What to work on: Reproduce the listing in full, exactly as written, but without images.

Available records:
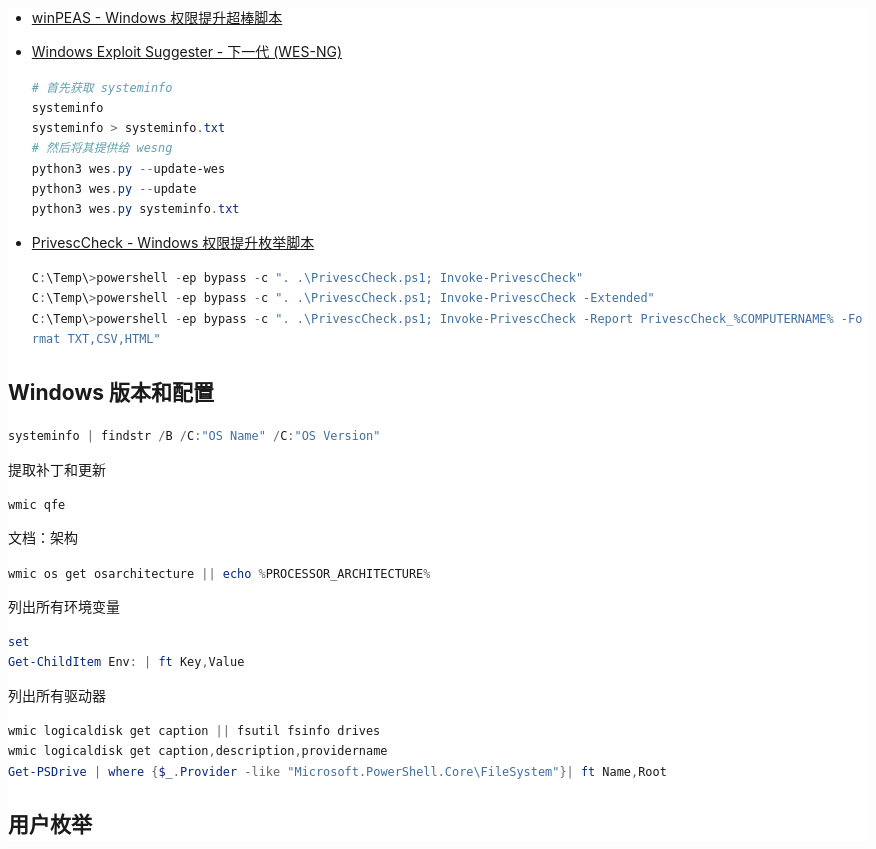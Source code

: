 - [winPEAS - Windows 权限提升超棒脚本](https://github.com/carlospolop/privilege-escalation-awesome-scripts-suite/tree/master/winPEAS/winPEASexe)

- [Windows Exploit Suggester - 下一代 (WES-NG)](https://github.com/bitsadmin/wesng)

  ```powershell
  # 首先获取 systeminfo
  systeminfo
  systeminfo > systeminfo.txt
  # 然后将其提供给 wesng
  python3 wes.py --update-wes
  python3 wes.py --update
  python3 wes.py systeminfo.txt
  ```

- [PrivescCheck - Windows 权限提升枚举脚本](https://github.com/itm4n/PrivescCheck)

  ```powershell
  C:\Temp\>powershell -ep bypass -c ". .\PrivescCheck.ps1; Invoke-PrivescCheck"
  C:\Temp\>powershell -ep bypass -c ". .\PrivescCheck.ps1; Invoke-PrivescCheck -Extended"
  C:\Temp\>powershell -ep bypass -c ". .\PrivescCheck.ps1; Invoke-PrivescCheck -Report PrivescCheck_%COMPUTERNAME% -Format TXT,CSV,HTML"
  ```

## Windows 版本和配置

```powershell
systeminfo | findstr /B /C:"OS Name" /C:"OS Version"
```

提取补丁和更新

```powershell
wmic qfe
```

文档：架构

```powershell
wmic os get osarchitecture || echo %PROCESSOR_ARCHITECTURE%
```

列出所有环境变量

```powershell
set
Get-ChildItem Env: | ft Key,Value
```

列出所有驱动器

```powershell
wmic logicaldisk get caption || fsutil fsinfo drives
wmic logicaldisk get caption,description,providername
Get-PSDrive | where {$_.Provider -like "Microsoft.PowerShell.Core\FileSystem"}| ft Name,Root
```

## 用户枚举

Answer to the exercise:
Source code

: - [winPEAS - Windows 权限提升超棒脚本](https://github.com/carlospolop/privilege-escalation-awesome-scripts-suite/tree/master/winPEAS/winPEASexe)

- [Windows Exploit Suggester - 下一代 (WES-NG)](https://github.com/bitsadmin/wesng)

  ```powershell
  # 首先获取 systeminfo
  systeminfo
  systeminfo > systeminfo.txt
  # 然后将其提供给 wesng
  python3 wes.py --update-wes
  python3 wes.py --update
  python3 wes.py systeminfo.txt
  ```

- [PrivescCheck - Windows 权限提升枚举脚本](https://github.com/itm4n/PrivescCheck)

  ```powershell
  C:\Temp\>powershell -ep bypass -c ". .\PrivescCheck.ps1; Invoke-PrivescCheck"
  C:\Temp\>powershell -ep bypass -c ". .\PrivescCheck.ps1; Invoke-PrivescCheck -Extended"
  C:\Temp\>powershell -ep bypass -c ". .\PrivescCheck.ps1; Invoke-PrivescCheck -Report PrivescCheck_%COMPUTERNAME% -Format TXT,CSV,HTML"
  ```

## Windows 版本和配置

```powershell
systeminfo | findstr /B /C:"OS Name" /C:"OS Version"
```

提取补丁和更新

```powershell
wmic qfe
```

文档：架构

```powershell
wmic os get osarchitecture || echo %PROCESSOR_ARCHITECTURE%
```

列出所有环境变量

```powershell
set
Get-ChildItem Env: | ft Key,Value
```

列出所有驱动器

```powershell
wmic logicaldisk get caption || fsutil fsinfo drives
wmic logicaldisk get caption,description,providername
Get-PSDrive | where {$_.Provider -like "Microsoft.PowerShell.Core\FileSystem"}| ft Name,Root
```

## 用户枚举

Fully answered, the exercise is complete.